▸ Given data:
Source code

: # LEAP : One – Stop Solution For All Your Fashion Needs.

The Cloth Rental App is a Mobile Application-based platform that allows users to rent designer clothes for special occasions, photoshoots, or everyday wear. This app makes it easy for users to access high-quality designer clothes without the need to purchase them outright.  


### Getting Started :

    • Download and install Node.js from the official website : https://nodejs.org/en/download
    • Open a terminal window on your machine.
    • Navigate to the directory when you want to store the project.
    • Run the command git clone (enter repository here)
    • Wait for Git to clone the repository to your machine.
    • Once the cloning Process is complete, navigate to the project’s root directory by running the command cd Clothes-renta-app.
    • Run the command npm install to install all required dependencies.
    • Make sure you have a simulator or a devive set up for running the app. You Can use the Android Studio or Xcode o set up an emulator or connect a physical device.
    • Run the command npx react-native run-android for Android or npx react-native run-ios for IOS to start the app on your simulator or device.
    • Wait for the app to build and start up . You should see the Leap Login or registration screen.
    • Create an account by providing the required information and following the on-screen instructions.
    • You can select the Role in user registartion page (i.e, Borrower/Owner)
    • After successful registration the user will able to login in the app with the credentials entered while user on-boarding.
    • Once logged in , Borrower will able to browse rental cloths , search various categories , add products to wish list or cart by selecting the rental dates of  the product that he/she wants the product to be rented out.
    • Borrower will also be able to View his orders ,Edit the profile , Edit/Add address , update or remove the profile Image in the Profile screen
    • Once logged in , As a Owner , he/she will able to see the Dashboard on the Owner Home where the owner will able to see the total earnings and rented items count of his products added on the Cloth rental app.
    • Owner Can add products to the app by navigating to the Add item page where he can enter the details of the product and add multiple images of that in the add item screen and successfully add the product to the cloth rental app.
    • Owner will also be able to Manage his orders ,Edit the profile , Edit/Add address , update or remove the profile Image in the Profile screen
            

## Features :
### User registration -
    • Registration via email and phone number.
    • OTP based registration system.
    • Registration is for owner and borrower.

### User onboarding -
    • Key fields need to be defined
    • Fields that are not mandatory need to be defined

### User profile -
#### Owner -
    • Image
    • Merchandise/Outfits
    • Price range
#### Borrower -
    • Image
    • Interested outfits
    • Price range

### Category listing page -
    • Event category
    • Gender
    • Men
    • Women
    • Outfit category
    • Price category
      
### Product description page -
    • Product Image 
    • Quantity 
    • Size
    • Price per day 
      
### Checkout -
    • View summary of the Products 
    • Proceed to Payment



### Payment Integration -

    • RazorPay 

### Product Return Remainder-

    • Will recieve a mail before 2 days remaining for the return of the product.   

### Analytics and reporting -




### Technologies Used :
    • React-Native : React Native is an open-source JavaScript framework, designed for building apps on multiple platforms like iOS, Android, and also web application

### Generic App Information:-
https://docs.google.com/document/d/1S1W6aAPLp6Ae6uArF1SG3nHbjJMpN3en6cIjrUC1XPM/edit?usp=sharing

▸ Your goal:
Verbatim output is expected for the lines from the start of the data to the line in which "or registration screen." appears, both included.

▸ Response to the task:
Source code

: # LEAP : One – Stop Solution For All Your Fashion Needs.

The Cloth Rental App is a Mobile Application-based platform that allows users to rent designer clothes for special occasions, photoshoots, or everyday wear. This app makes it easy for users to access high-quality designer clothes without the need to purchase them outright.  


### Getting Started :

    • Download and install Node.js from the official website : https://nodejs.org/en/download
    • Open a terminal window on your machine.
    • Navigate to the directory when you want to store the project.
    • Run the command git clone (enter repository here)
    • Wait for Git to clone the repository to your machine.
    • Once the cloning Process is complete, navigate to the project’s root directory by running the command cd Clothes-renta-app.
    • Run the command npm install to install all required dependencies.
    • Make sure you have a simulator or a devive set up for running the app. You Can use the Android Studio or Xcode o set up an emulator or connect a physical device.
    • Run the command npx react-native run-android for Android or npx react-native run-ios for IOS to start the app on your simulator or device.
    • Wait for the app to build and start up . You should see the Leap Login or registration screen.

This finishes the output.